What Dr Williams seems to be saying, therefore, is that self-styled ‘liberals’ often forget the transformational core of the Gospel and substitute for it a message of rights and inclusivity which underplays the Gospel’s further gift and impact. And that what self-styled ‘conservatives’ often forget is that Jesus’ toughest opponents often deemed ‘scripturally faithful’ certain ideas of purity and rightness which turned out to be human barriers against those who God especially loves – people deemed unacceptable within the established social order.

If this is so, then there is more in the Anglican Communion’s ‘gay row’ than many activists on both sides are currently able to acknowledge. What is at stake is not a simple matter of rights or a simple matter of scriptural fidelity (both of which are deeply contested), it is the integrity (and out of that the unity) of the Christian Church as a subversive, levelling and creative community within the world.

“I just know that I have been given the task to preserve what unity and integrity there is”, Dr Williams told Nederlands Dagblad. He may, as his many critics aver, have thereby underestimated the ploys of the warring parties, or the distinction between unity and conformity. He may be holding out for more than polity can deliver. He may be subjecting his own perspective too readily to inherited understanding. He may also be elevating unrealisable principle over the actual pain and injustice faced by lesbian and gay people – a very serious charge indeed. All this may be the case, and may weaken his position.

But if that is so, it is because the Archbishop of Canterbury also believes passionately and rightly that there can be no communion without transformation, no acceptance without faithfulness, and no beneficial change which does not involve the long, hard task of patient listening – rather than the self-righteous ‘rush to judgment’ frequently required by our modern media and governing cultures. Christ-likeness, in other words.

To put it another way, Rowan Williams is resisting all those who wish to collapse a difficult-but-life giving mystique into a convenient-but-deadly politique (Charles Peguy). So whatever we think of his proposed ways forward – I have a range of questions about what is currently on the table myself – we should welcome the fact that they are based on three important things. First, a deeply prayerful (de-centred) and theological (God-centred) mindfulness. Second, a willingness to talk and to listen widely, even as many within the ‘debate’ refuse to do so. And third, a vision of communion (rather than contract, chaos or conflict) as the only sufficient basis of transformational community.

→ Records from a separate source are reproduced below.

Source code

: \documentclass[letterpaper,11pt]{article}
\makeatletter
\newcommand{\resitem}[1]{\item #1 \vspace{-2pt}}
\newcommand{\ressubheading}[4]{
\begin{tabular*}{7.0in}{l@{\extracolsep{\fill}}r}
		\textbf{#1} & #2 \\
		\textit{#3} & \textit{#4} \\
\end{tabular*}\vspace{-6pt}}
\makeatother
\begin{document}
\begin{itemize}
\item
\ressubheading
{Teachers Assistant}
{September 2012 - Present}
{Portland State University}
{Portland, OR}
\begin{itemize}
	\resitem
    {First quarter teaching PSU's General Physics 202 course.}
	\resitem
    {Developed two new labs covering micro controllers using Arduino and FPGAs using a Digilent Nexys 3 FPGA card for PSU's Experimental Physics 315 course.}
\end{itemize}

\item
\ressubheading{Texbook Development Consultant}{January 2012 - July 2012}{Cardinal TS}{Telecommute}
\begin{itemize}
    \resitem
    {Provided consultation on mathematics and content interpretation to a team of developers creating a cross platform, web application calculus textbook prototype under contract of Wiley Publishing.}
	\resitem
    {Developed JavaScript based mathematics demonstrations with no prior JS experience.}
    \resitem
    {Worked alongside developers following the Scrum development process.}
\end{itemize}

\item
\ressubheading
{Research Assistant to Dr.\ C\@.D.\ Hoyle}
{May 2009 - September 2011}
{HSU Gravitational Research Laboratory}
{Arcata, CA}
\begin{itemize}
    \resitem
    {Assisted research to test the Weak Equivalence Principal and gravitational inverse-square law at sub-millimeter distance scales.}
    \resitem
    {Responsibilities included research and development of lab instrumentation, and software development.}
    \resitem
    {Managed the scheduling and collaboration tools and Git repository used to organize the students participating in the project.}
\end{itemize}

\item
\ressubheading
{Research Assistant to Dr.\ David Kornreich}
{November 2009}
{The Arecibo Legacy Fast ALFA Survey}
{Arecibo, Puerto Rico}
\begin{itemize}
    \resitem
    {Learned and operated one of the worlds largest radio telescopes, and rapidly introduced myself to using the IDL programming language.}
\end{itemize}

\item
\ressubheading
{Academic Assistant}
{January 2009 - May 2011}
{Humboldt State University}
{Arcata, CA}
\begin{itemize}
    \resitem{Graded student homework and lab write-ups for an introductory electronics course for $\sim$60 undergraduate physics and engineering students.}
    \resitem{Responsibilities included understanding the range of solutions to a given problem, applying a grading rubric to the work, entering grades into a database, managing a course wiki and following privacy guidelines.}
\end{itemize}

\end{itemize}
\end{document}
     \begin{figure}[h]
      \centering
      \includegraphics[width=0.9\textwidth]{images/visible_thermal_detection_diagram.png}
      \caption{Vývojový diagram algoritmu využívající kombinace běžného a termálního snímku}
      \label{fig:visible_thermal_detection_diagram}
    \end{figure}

These are subtle and demanding starting points. They have problems and challenges about them which, unlike many of his critics, the Archbishop is willing to debate and consider. But we should never overlook the fact that they concern a possibility of change which goes well beyond the insistent demand for ‘victory’ on each side (even mine!) and resides instead in an invitation to a Love much deeper than a flawed ‘Hegelian dialectic’ (Giles Fraser) and nothing like the ‘spinelessness’ (Gay and Lesbian Humanist Association) that some detect in his gentle words.

Staying thoughtful in an idiocratic age

Which leads to one last, important, area of questioning. Why is Rowan Williams’ approach to Anglican divisions so readily misunderstood and mocked across the spectrum? Why are his consistent attempts to reframe our arguing regarded as so obscure or infuriating? When he was appointed as 104th Archbishop of Canterbury, few had a harsh word about him. Now he is frequently characterized as bumbling, weak and ineffectual.

This, I suggest, happens for two main reasons. First, Dr Williams has a vision of the church as an exemplary and life-expanding company of Godward people which many both within and without the institution have lost sight of or hope in. Second, he chooses his words with great care and nuance in a media culture which is ill-adapted to see either as a virtue, and in the midst of a dispute where complexity and ambiguity rapidly become political irritants. We do not want to hear what Rowan is saying, because it does not fit the mould of ‘power leadership’, and because we just want him to say what we are saying. If he doesn’t, we are quick to accuse him of naiveté or betrayal.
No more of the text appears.